- Problem to work on -
The job is to find each line of the records below that includes the word "System" and copy it.

Saved entries:
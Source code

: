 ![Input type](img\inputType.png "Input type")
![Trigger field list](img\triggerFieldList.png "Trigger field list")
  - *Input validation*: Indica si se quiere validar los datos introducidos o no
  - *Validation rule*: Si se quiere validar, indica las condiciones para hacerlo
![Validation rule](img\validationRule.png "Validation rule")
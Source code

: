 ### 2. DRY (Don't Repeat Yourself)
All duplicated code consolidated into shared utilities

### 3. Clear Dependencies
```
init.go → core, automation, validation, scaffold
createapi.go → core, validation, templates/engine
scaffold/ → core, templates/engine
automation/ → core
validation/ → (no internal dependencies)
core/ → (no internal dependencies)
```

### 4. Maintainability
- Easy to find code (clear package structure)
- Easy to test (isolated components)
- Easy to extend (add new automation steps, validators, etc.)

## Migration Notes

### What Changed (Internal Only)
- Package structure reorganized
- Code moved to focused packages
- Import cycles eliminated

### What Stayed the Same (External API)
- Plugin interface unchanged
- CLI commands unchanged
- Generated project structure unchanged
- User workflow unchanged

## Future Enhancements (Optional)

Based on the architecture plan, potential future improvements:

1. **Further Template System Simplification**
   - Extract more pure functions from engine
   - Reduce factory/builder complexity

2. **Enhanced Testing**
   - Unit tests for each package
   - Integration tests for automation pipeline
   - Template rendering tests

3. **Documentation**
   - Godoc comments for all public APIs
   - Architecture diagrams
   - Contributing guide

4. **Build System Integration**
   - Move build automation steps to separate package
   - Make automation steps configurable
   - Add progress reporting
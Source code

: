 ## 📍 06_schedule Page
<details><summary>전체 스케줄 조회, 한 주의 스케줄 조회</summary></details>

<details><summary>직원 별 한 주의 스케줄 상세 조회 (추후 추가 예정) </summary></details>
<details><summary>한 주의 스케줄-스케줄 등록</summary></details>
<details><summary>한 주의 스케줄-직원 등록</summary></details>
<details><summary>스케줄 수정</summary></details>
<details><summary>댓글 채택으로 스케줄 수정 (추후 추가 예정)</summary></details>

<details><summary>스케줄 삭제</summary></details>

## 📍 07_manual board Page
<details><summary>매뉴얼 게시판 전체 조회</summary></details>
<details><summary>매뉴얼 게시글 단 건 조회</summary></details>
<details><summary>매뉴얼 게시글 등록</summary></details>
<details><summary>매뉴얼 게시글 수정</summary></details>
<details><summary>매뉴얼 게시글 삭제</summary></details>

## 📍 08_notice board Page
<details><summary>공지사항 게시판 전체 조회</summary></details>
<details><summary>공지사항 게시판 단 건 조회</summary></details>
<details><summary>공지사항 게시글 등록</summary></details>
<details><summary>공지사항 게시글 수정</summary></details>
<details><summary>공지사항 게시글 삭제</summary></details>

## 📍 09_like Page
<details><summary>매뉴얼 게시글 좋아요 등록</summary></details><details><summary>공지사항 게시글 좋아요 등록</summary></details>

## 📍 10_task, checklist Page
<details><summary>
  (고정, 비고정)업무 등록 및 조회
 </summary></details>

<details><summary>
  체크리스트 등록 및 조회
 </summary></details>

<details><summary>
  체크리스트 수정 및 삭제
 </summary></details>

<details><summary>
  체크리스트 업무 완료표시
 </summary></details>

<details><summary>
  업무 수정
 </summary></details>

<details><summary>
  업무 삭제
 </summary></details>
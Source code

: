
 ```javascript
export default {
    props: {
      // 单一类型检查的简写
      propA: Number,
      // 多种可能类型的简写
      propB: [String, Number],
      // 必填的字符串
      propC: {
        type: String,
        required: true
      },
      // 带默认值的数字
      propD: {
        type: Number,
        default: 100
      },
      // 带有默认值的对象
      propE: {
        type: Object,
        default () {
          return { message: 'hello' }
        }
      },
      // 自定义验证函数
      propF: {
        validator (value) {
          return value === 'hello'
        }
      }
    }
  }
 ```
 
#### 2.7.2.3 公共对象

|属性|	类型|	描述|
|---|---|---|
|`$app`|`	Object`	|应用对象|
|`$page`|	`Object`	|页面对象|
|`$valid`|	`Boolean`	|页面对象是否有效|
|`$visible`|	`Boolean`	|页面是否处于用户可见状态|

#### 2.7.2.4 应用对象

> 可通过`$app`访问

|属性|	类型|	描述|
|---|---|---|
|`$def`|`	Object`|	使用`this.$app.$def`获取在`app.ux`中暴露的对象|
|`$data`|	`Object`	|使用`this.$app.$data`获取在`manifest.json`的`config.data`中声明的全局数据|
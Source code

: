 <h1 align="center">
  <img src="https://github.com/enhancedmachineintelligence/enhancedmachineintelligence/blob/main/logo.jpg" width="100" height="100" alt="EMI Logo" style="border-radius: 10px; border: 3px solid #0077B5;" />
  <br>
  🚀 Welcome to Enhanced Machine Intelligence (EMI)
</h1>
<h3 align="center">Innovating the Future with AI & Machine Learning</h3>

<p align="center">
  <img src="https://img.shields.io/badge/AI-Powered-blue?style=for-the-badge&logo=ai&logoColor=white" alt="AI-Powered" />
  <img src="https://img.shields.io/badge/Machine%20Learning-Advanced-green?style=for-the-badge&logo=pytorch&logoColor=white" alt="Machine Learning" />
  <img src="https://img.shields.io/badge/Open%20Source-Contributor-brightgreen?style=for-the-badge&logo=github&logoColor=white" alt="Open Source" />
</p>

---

- Reply to the task -
1. **Further Template System Simplification**
4. **Build System Integration**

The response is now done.